LISTSERV mailing list manager LISTSERV 15.5

Help for HTML-WG Archives

HTML-WG Archives

HTML-WG Archives


Next Message | Previous Message
Next in Topic | Previous in Topic
Next by Same Author | Previous by Same Author
Chronologically | Most Recent First
Proportional Font | Monospaced Font


Join or Leave HTML-WG
Reply | Post New Message
Search Archives


Re: Directional characters, international dates, etc.


Martin J Duerst <[log in to unmask]>


[log in to unmask]


Mon, 21 Aug 95 09:05:15 EDT





text/plain (167 lines)

>I agree with James Clark on this:
>While in a rigorous (and UNTAGGED) Unicode world, these
>characters can be used to control formatting, in the real
>world, is anyone using them?

I would assume yes. Mostly, they will not be directly
visible, or directly input via a keyboard, though.
They may be inserted during a cut-and-paste operation,
or when explicit reordering for a certain stretch is applied
with a menu commmand.
What is definitely needed is the functionality they provide.
The draft is already trying to provide this as markup, and
I guess with the help of James Clark, we have made some
more progress on providing them ONLY as markup, without
major consequences for conversion and such.
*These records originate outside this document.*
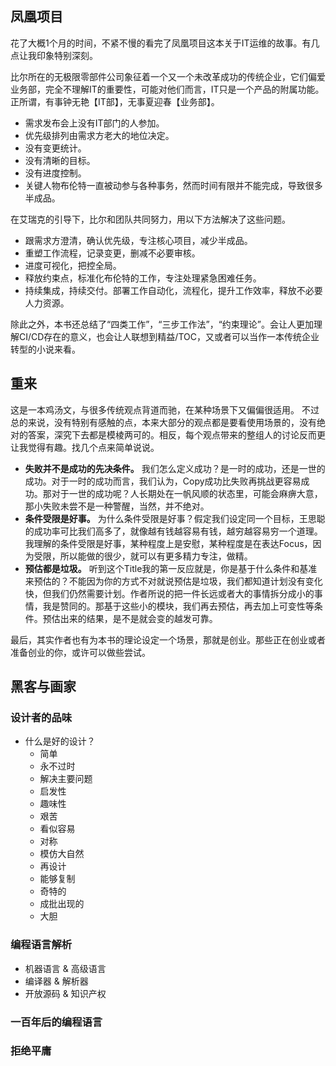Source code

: ## 凤凰项目
花了大概1个月的时间，不紧不慢的看完了凤凰项目这本关于IT运维的故事。有几点让我印象特别深刻。

比尔所在的无极限零部件公司象征着一个又一个未改革成功的传统企业，它们偏爱业务部，完全不理解IT的重要性，可能对他们而言，IT只是一个产品的附属功能。正所谓，有事钟无艳【IT部】，无事夏迎春【业务部】。
- 需求发布会上没有IT部门的人参加。
- 优先级排列由需求方老大的地位决定。
- 没有变更统计。
- 没有清晰的目标。
- 没有进度控制。
- 关键人物布伦特一直被动参与各种事务，然而时间有限并不能完成，导致很多半成品。

在艾瑞克的引导下，比尔和团队共同努力，用以下方法解决了这些问题。
- 跟需求方澄清，确认优先级，专注核心项目，减少半成品。
- 重塑工作流程，记录变更，删减不必要审核。
- 进度可视化，把控全局。
- 释放约束点，标准化布伦特的工作，专注处理紧急困难任务。
- 持续集成，持续交付。部署工作自动化，流程化，提升工作效率，释放不必要人力资源。

除此之外，本书还总结了“四类工作”，“三步工作法”，“约束理论”。会让人更加理解CI/CD存在的意义，也会让人联想到精益/TOC，又或者可以当作一本传统企业转型的小说来看。

## 重来
这是一本鸡汤文，与很多传统观点背道而驰，在某种场景下又偏偏很适用。
不过总的来说，没有特别有感触的点，本来大部分的观点都是要看使用场景的，没有绝对的答案，深究下去都是模棱两可的。相反，每个观点带来的整组人的讨论反而更让我觉得有趣。找几个点来简单说说。

- **失败并不是成功的先决条件。**
我们怎么定义成功？是一时的成功，还是一世的成功。对于一时的成功而言，我们认为，Copy成功比失败再挑战更容易成功。那对于一世的成功呢？人长期处在一帆风顺的状态里，可能会麻痹大意，那小失败未尝不是一种警醒，当然，并不绝对。
- **条件受限是好事。**
为什么条件受限是好事？假定我们设定同一个目标，王思聪的成功率可比我们高多了，就像越有钱越容易有钱，越穷越容易穷一个道理。我理解的条件受限是好事，某种程度上是安慰，某种程度是在表达Focus，因为受限，所以能做的很少，就可以有更多精力专注，做精。
- **预估都是垃圾。**
听到这个Title我的第一反应就是，你是基于什么条件和基准来预估的？不能因为你的方式不对就说预估是垃圾，我们都知道计划没有变化快，但我们仍然需要计划。作者所说的把一件长远或者大的事情拆分成小的事情，我是赞同的。那基于这些小的模块，我们再去预估，再去加上可变性等条件。预估出来的结果，是不是就会变的越发可靠。

最后，其实作者也有为本书的理论设定一个场景，那就是创业。那些正在创业或者准备创业的你，或许可以做些尝试。


## 黑客与画家

### 设计者的品味
- 什么是好的设计？
    + 简单
    + 永不过时
    + 解决主要问题
    + 启发性
    + 趣味性
    + 艰苦
    + 看似容易
    + 对称
    + 模仿大自然
    + 再设计
    + 能够复制
    + 奇特的
    + 成批出现的
    + 大胆
### 编程语言解析
- 机器语言 & 高级语言
- 编译器 & 解析器
- 开放源码 & 知识产权
### 一百年后的编程语言
### 拒绝平庸






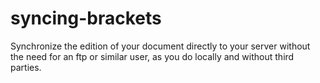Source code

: # syncing-brackets
Synchronize the edition of your document directly to your server without the need for an ftp or similar user, as you do locally and without third parties.
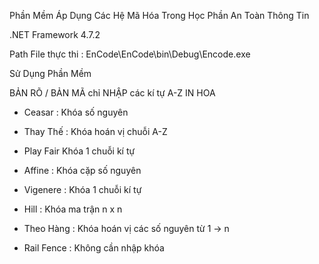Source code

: Phần Mềm Áp Dụng Các Hệ Mã Hóa Trong Học Phần An Toàn Thông Tin

.NET Framework 4.7.2

Path File thực thi : EnCode\EnCode\bin\Debug\Encode.exe


Sử Dụng Phần Mềm 

BẢN RÕ / BẢN MÃ chỉ NHẬP các kí tự A-Z IN HOA

- Ceasar :
	Khóa số nguyên

- Thay Thế :
	Khóa hoán vị chuỗi A-Z

- Play Fair
	Khóa 1 chuỗi kí tự

- Affine :
	Khóa cặp số nguyên

- Vigenere :
	Khóa 1 chuỗi kí tự

- Hill :
	Khóa ma trận n x n

- Theo Hàng :
	Khóa hoán vị các số nguyên từ 1 -> n

- Rail Fence :
	Không cần nhập khóa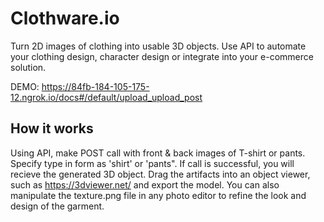 # Clothware.io
Turn 2D images of clothing into usable 3D objects. Use API to automate your clothing design, character design or integrate into your e-commerce solution.

DEMO: https://84fb-184-105-175-12.ngrok.io/docs#/default/upload_upload_post

## How it works 

Using API, make POST call with front & back images of T-shirt or pants. Specify type in form as 'shirt' or 'pants". 
If call is successful, you will recieve the generated 3D object. 
Drag the artifacts into an object viewer, such as https://3dviewer.net/ and export the model. 
You can also manipulate the texture.png file in any photo editor to refine the look and design of the garment.
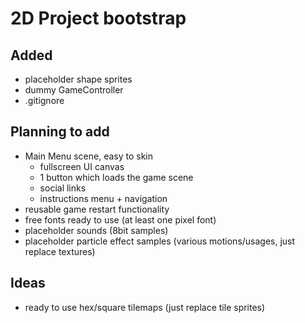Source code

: # 2D Project bootstrap

## Added
* placeholder shape sprites
* dummy GameController
* .gitignore

## Planning to add
* Main Menu scene, easy to skin 
    * fullscreen UI canvas
    * 1 button which loads the game scene
    * social links
    * instructions menu + navigation
* reusable game restart functionality
* free fonts ready to use (at least one pixel font)
* placeholder sounds (8bit samples)
* placeholder particle effect samples (various motions/usages, just replace textures)

## Ideas
* ready to use hex/square tilemaps (just replace tile sprites)
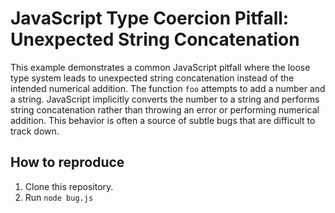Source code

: # JavaScript Type Coercion Pitfall: Unexpected String Concatenation
This example demonstrates a common JavaScript pitfall where the loose type system leads to unexpected string concatenation instead of the intended numerical addition.  The function `foo` attempts to add a number and a string. JavaScript implicitly converts the number to a string and performs string concatenation rather than throwing an error or performing numerical addition. This behavior is often a source of subtle bugs that are difficult to track down.

## How to reproduce
1. Clone this repository.
2. Run `node bug.js`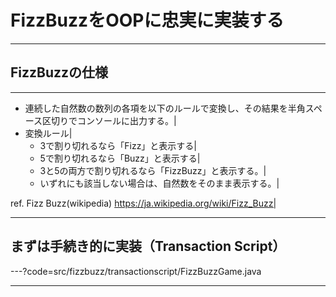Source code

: # FizzBuzzをOOPに忠実に実装する

---

## FizzBuzzの仕様

---

* 連続した自然数の数列の各項を以下のルールで変換し、その結果を半角スペース区切りでコンソールに出力する。|
* 変換ルール|
  * 3で割り切れるなら「Fizz」と表示する|
  * 5で割り切れるなら「Buzz」と表示する|
  * 3と5の両方で割り切れるなら「FizzBuzz」と表示する。|
  * いずれにも該当しない場合は、自然数をそのまま表示する。|

ref. Fizz Buzz(wikipedia) https://ja.wikipedia.org/wiki/Fizz_Buzz|

---

## まずは手続き的に実装（Transaction Script）

---?code=src/fizzbuzz/transactionscript/FizzBuzzGame.java

---

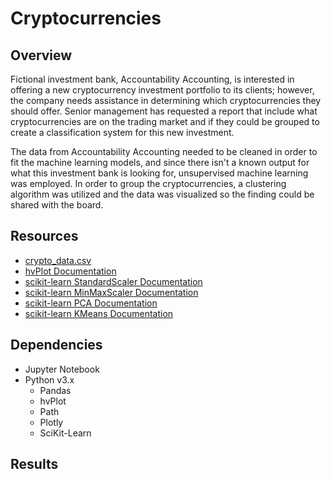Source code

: # Cryptocurrencies

## Overview
Fictional investment bank, Accountability Accounting, is interested in offering a new cryptocurrency investment portfolio to its clients; however, the company needs assistance in determining which cryptocurrencies they should offer.  Senior management has requested a report that include what cryptocurrencies are on the trading market and if they could be grouped to create a classification system for this new investment.

The data from Accountability Accounting needed to be cleaned in order to fit the machine learning models, and since there isn't a known output for what this investment bank is looking for, unsupervised machine learning was employed.  In order to group the cryptocurrencies, a clustering algorithm was utilized and the data was visualized so the finding could be shared with the board.


## Resources
- [crypto_data.csv](https://github.com/acfthomson/Cryptocurrencies/tree/main/Resources)
- [hvPlot Documentation](https://hvplot.holoviz.org/)
- [scikit-learn StandardScaler Documentation](https://scikit-learn.org/stable/modules/generated/sklearn.preprocessing.StandardScaler.html)
- [scikit-learn MinMaxScaler Documentation](https://scikit-learn.org/stable/modules/generated/sklearn.preprocessing.MinMaxScaler.html#sklearn.preprocessing.MinMaxScaler.fit_transform)
- [scikit-learn PCA Documentation](https://scikit-learn.org/stable/modules/generated/sklearn.decomposition.PCA.html?highlight=pca#sklearn.decomposition.PCA)
- [scikit-learn KMeans Documentation](https://scikit-learn.org/stable/modules/generated/sklearn.cluster.KMeans.html?highlight=kmeans#sklearn.cluster.KMeans)


## Dependencies
- Jupyter Notebook
- Python v3.x
    - Pandas
    - hvPlot
    - Path
    - Plotly
    - SciKit-Learn


## Results
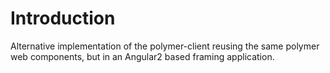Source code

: # Introduction

Alternative implementation of the polymer-client reusing the same polymer web components, but in an Angular2 based framing application.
>Normal BIDI text should be automaticly displayable with
>minimal intervention. Once the READING ORDER is also known,
>bidirectional textual display is correct. In Unicode, this
>is established by the first "hard"-directional character.
>(The RLM or LRM could be used as such.) Numerical strings
>within Hebrew or Arabic text (TAGGED by <LANG>!!!) would
>be formatted correctly without special overrides.

The idea of using the LANG attribute, or the language tag,
for default values of bidirectionality, is certainly worth
considering and should probably be adopted.
The question is whether this can address all cases.

>HTML is fully tagged, so--do we really need or want character
>entities that are little-understood?
Its not that much anymore a problem of characters. But the
functionality is needed, whether it is little understood (by many
non-experts) or better understood (by some specialists).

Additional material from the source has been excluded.